Consultancy - an Option in Adversity

Those of us with accounting years that end in March will be counting the cost of the recession and the inevitable decline in demand and increase in bad debts. A sole solicitors practice does have significant overheads even if you have no staff and no office. The idea of working as a consultant for an established regulated practice has attractions and has been discussed on this blog before.
If you want to close your practice you still have run-off insurance to buy and its going to be expensive to re-start so you need to be sure this is the right course if you are going to move in as a consultant. Often a consultant is just a grand name for an employee and this may well be a good option. There are very few IP vacancies advertised at the moment. However a consultancy is a way of sharing the risk and allowing you to preserve some independence.
  • Will it be exclusive? You can make the system work for two perhaps as many as three firms.
  • Is there a guaranteed retainer?
  • Does the firm have a work stream for your speciality or are you expected to bring in or generate the work?
  • What percentage of the billings you generate will you receive?
  • What percentage of the billings for clients you introduce will you be entitled to. 
  • Does the firm you will be consulting for have a strong and established brand.
There are some law firms such as Keystone that work only with consultants.
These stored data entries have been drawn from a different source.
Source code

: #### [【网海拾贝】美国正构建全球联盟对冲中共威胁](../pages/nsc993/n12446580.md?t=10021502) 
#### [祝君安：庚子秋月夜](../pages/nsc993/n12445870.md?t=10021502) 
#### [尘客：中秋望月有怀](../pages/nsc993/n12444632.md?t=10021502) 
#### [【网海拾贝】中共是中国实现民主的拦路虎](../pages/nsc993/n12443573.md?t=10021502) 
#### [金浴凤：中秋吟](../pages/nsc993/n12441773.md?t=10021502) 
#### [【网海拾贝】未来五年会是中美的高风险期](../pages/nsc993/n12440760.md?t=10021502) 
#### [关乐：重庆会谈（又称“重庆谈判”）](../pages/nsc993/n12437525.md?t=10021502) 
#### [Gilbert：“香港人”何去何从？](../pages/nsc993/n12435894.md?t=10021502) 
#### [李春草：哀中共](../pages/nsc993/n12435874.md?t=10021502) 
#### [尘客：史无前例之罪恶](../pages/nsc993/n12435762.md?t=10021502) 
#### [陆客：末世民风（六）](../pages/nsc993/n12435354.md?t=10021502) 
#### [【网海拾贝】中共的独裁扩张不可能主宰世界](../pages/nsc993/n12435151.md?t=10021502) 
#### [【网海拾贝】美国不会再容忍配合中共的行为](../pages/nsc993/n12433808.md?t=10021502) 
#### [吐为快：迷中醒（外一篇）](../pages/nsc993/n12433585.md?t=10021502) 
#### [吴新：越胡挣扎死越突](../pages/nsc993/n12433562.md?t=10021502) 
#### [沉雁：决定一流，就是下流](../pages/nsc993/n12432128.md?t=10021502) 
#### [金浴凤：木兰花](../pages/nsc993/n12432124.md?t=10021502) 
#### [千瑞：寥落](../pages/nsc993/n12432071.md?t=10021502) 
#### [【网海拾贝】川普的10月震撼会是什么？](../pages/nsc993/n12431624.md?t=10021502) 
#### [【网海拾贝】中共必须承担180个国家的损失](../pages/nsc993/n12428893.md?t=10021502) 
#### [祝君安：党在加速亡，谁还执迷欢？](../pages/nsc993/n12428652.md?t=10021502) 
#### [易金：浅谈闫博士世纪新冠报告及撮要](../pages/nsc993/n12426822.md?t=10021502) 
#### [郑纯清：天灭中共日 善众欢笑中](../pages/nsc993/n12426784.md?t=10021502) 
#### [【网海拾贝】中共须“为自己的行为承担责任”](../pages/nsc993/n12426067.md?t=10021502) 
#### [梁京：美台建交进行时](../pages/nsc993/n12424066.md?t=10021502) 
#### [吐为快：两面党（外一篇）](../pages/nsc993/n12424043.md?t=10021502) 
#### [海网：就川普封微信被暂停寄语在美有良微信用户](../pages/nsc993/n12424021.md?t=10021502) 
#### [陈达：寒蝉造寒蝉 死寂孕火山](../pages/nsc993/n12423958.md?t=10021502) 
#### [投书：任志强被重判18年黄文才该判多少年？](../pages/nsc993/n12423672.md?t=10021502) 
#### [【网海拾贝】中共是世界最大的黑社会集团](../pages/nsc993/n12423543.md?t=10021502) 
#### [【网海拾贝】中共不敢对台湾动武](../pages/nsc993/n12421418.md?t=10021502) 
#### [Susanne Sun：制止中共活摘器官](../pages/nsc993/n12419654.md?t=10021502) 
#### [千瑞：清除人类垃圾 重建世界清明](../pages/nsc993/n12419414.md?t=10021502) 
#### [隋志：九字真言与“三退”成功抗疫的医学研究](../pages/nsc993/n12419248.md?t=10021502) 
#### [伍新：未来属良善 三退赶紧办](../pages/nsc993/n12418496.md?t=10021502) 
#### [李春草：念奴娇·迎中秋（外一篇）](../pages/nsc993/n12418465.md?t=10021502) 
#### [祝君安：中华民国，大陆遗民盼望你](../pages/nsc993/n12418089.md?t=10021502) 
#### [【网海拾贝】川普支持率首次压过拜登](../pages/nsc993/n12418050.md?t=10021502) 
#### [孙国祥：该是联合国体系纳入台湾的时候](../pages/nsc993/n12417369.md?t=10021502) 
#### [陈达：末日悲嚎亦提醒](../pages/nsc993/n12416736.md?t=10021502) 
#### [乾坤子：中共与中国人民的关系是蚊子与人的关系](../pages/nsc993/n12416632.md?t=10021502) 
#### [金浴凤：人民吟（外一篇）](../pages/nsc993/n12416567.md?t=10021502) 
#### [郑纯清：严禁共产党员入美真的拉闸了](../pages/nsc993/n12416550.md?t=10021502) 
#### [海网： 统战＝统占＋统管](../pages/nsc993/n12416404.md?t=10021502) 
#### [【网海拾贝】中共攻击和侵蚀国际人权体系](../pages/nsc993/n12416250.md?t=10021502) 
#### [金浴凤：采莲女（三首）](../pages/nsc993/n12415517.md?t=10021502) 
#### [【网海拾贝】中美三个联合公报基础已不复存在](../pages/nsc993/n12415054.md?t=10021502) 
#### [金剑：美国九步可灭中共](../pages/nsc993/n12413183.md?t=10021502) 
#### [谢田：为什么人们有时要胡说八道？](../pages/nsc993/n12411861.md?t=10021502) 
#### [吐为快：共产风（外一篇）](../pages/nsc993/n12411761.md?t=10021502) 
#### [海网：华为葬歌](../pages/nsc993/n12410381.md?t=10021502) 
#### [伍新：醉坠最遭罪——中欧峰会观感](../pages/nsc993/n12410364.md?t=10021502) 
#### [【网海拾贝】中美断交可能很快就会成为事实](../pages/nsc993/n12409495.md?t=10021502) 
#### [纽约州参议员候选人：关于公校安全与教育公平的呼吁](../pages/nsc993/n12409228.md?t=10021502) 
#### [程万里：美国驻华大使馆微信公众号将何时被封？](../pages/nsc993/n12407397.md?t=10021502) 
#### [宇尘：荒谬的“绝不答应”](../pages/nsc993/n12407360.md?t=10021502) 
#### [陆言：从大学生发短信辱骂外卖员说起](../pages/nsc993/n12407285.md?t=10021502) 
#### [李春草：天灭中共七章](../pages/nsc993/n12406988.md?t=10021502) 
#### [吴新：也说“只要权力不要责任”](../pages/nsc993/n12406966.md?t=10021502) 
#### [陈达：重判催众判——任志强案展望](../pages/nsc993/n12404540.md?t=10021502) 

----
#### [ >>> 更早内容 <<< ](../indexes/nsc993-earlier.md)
Perhaps some of their two dozen IP consultants would like to comment on  how this works for them.


  1. I am interested to speak to anyone wanting to become a consultant as we now have the infrastructure and technology in place to allow for remote working. To be a consultant solicitor you need to have at least 3 years practising certificates. Email me at azrights.co.uk if you want to discuss possibilities.
    Am not currently looking for an IP consultant so much as an employment/corporate one - if anyone knows anyone please point them my way.

  2. I have my own solo regulated solicitor's practice but also act as a consultant to six law firms who either do not have any IP expertise or use me as a "run off" for projects. With each of the consulting firms I have negotiated terms and each are different. Some firms expect me to generate my own work but always from their existing client base. As I have my own practice then any completely new clients are generated for that firm. None of the consluting firms pay a guaranteed retainer but I get paid for any non-fee paying work (articles, training of juniors etc..) at a lower rate. The % of billings depends on the terms of engagement I have been able to negotiate but I have a minimum I would work for! I have separate arrangements for any work I bring to these firms (outside my own expertise) and I get a % of their billings (again negotiated separately). Each of the firms I consult for have different reasons to engage me, some have good general commercial/corporate presence and others are niche practices outside IP law. All are good solid established "names". I love the flexibility this method of working offers me and (touch wood) during the past year, since I started as a solo/consultant, I have been able to keep my hamster in the style to which she had become accustomed. It seems to be a good "win/win" in current times as the firms I work for only pay me for work done (no overheads) and they all say that they would not engage someone of my seniority full time in the forseeable future.
    Sarah Staines, Touchstone Legal Services: sarah@touchstonels.com; www.touchstonels.com

  3. Speaking to IP practitioners these days, I'm aware that several are contemplating consultancy -- usually based on their (former) firm -- as a less financially damaging alternative to (i) regular retirement on their diminished pensions and savings, (ii) voluntary early retirement, or (iii) being pushed out when culling time comes around.

    What interests me is the impact that a growing body of independent and tied consultants will have on the market for IP positions, particularly senior ones, in law firms -- where IP practitioners have had a tough time recently.